■ **Listed records**
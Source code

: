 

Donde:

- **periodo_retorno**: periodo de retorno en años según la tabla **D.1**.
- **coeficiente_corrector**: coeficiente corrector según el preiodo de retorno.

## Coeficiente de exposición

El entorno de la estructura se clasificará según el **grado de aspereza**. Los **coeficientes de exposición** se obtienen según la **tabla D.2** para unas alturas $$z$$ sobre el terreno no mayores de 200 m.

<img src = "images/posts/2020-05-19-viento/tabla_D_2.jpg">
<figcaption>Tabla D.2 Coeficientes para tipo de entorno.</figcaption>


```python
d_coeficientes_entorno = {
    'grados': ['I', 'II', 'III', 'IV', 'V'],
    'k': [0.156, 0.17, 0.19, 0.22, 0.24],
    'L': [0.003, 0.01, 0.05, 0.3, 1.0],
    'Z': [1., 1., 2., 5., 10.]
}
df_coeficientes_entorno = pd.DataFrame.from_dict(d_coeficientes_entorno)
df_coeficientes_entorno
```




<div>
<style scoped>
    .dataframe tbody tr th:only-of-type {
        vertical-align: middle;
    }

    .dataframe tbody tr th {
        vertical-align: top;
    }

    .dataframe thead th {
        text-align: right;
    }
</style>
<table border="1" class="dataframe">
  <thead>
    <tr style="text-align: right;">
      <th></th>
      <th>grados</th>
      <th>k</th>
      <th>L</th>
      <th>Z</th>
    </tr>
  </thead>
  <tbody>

■ **Exercise details**
Return the listing. Match it exactly.

■ **Result for this exercise**
Source code

: 

Donde:

- **periodo_retorno**: periodo de retorno en años según la tabla **D.1**.
- **coeficiente_corrector**: coeficiente corrector según el preiodo de retorno.

## Coeficiente de exposición

El entorno de la estructura se clasificará según el **grado de aspereza**. Los **coeficientes de exposición** se obtienen según la **tabla D.2** para unas alturas $$z$$ sobre el terreno no mayores de 200 m.

<img src = "images/posts/2020-05-19-viento/tabla_D_2.jpg">
<figcaption>Tabla D.2 Coeficientes para tipo de entorno.</figcaption>


```python
d_coeficientes_entorno = {
    'grados': ['I', 'II', 'III', 'IV', 'V'],
    'k': [0.156, 0.17, 0.19, 0.22, 0.24],
    'L': [0.003, 0.01, 0.05, 0.3, 1.0],
    'Z': [1., 1., 2., 5., 10.]
}
df_coeficientes_entorno = pd.DataFrame.from_dict(d_coeficientes_entorno)
df_coeficientes_entorno
```




<div>
<style scoped>
    .dataframe tbody tr th:only-of-type {
        vertical-align: middle;
    }

    .dataframe tbody tr th {
        vertical-align: top;
    }

    .dataframe thead th {
        text-align: right;
    }
</style>
<table border="1" class="dataframe">
  <thead>
    <tr style="text-align: right;">
      <th></th>
      <th>grados</th>
      <th>k</th>
      <th>L</th>
      <th>Z</th>
    </tr>
  </thead>
  <tbody>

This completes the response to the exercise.